Burkina Faso : Solidarité nationale, comment Fada N’Gourma reconstitue son tissu social

À Fada N’Gourma, la terre soufflée par les violences retrouve peu à peu sa voix. Là où des familles avaient été contraintes, en urgence, d’abandonner leurs maisons, leurs champs et leurs repères, un renouveau minuscule mais déterminé germe : non pas du mil ni du sorgho, mais de l’espoir. Le retour progressif des populations dans plusieurs localités témoigne d’une réalité politique et sécuritaire qui évolue sécurité retrouvée, assistance ciblée, et investissements en infrastructures locales ouvrant la voie à une réinstallation durable.

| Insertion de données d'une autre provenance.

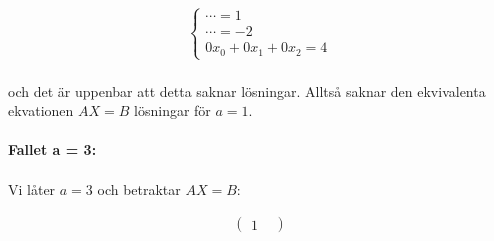 \documentclass{article}
\begin{document}
\begin{gather*}
  \begin{cases}
    \cdots = 1 \\
    \cdots = -2 \\
    0x_{0} + 0x_{1} + 0x_{2} = 4
  \end{cases}
\end{gather*}
\\
och det är uppenbar att detta saknar lösningar. Alltså saknar den ekvivalenta ekvationen $AX = B$ lösningar för $a = 1$.
\\
\\
\textbf{Fallet a = 3:}
\\
\\
Vi låter $a = 3$ och betraktar $AX = B$:

\begin{gather*}
  \begin{pmatrix}
    1 &
  \end{pmatrix}
\end{gather*}
\end{document}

Le Lieutenant-colonel Passowendé Pélagie Kaboré, Ministre de la Famille et de la Solidarité, a récemment parcouru les régions du Goulmou, de la Tapoa et de la Sirba pour constater sur le terrain les efforts engagés. Sa visite, loin d’être symbolique, a permis de mesurer l’ampleur des actions de relèvement : distribution de kits alimentaires et non alimentaires, soutien aux revenus des ménages vulnérables, restauration d’équipements sociaux et réhabilitation de logements touchés par les déplacements. Ces interventions, souvent menées en coordination avec les autorités locales et les partenaires humanitaires, cherchent à combler l’urgence tout en préparant des conditions favorables à un retour pérenne.

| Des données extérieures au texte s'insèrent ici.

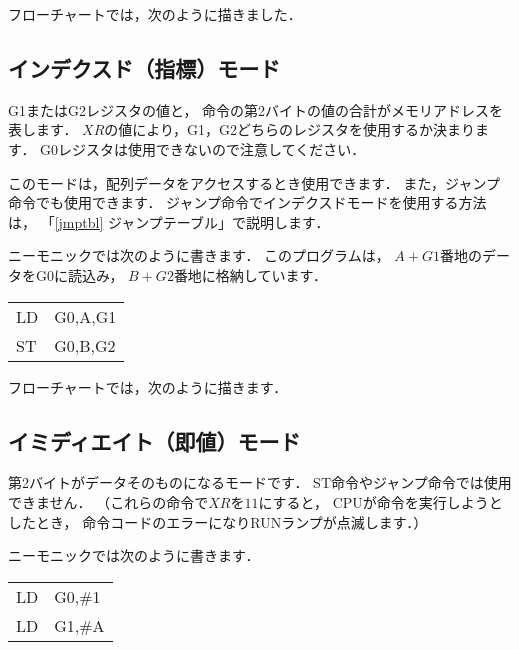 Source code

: フローチャートでは，次のように描きました．

\begin{center}
\end{center}

\subsection{インデクスド（指標）モード}
G1またはG2レジスタの値と，
命令の第2バイトの値の合計がメモリアドレスを表します．
$XR$の値により，G1，G2どちらのレジスタを使用するか決まります．
G0レジスタは使用できないので注意してください．

このモードは，配列データをアクセスするとき使用できます．
また，ジャンプ命令でも使用できます．
ジャンプ命令でインデクスドモードを使用する方法は，
「\ref{jmptbl} ジャンプテーブル」で説明します．

ニーモニックでは次のように書きます．
このプログラムは，
$A+G1$番地のデータをG0に読込み，
$B+G2$番地に格納しています．

{\ttfamily\begin{center}
  \begin{tabular}{l l}
    LD & G0,A,G1 \\
    ST & G0,B,G2 \\
  \end{tabular}
\end{center}}

フローチャートでは，次のように描きます．

\begin{center}
\end{center}

\subsection{イミディエイト（即値）モード}
第2バイトがデータそのものになるモードです．
ST命令やジャンプ命令では使用できません．
（これらの命令で$XR$を$11$にすると，
  CPUが命令を実行しようとしたとき，
  命令コードのエラーになりRUNランプが点滅します．）

ニーモニックでは次のように書きます．
{\ttfamily\begin{center}
  \begin{tabular}{l l}
    LD & G0,\#1       \\
    LD & G1,\#A       \\
  \end{tabular}
\end{center}}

Dans les villages visités, les témoignages sont prudents mais porteurs d’espoir. Certains chefs de ménage évoquent la possibilité de rentrer chez eux pour replanter et reconstruire, à condition que la sécurité et les services essentiels restent garantis. Les équipes gouvernementales insistent sur la nécessité d’un accompagnement multisectoriel : santé, éducation, accès à l’eau et à la terre sont des leviers indispensables pour transformer ces retours temporaires en reconstructions durables.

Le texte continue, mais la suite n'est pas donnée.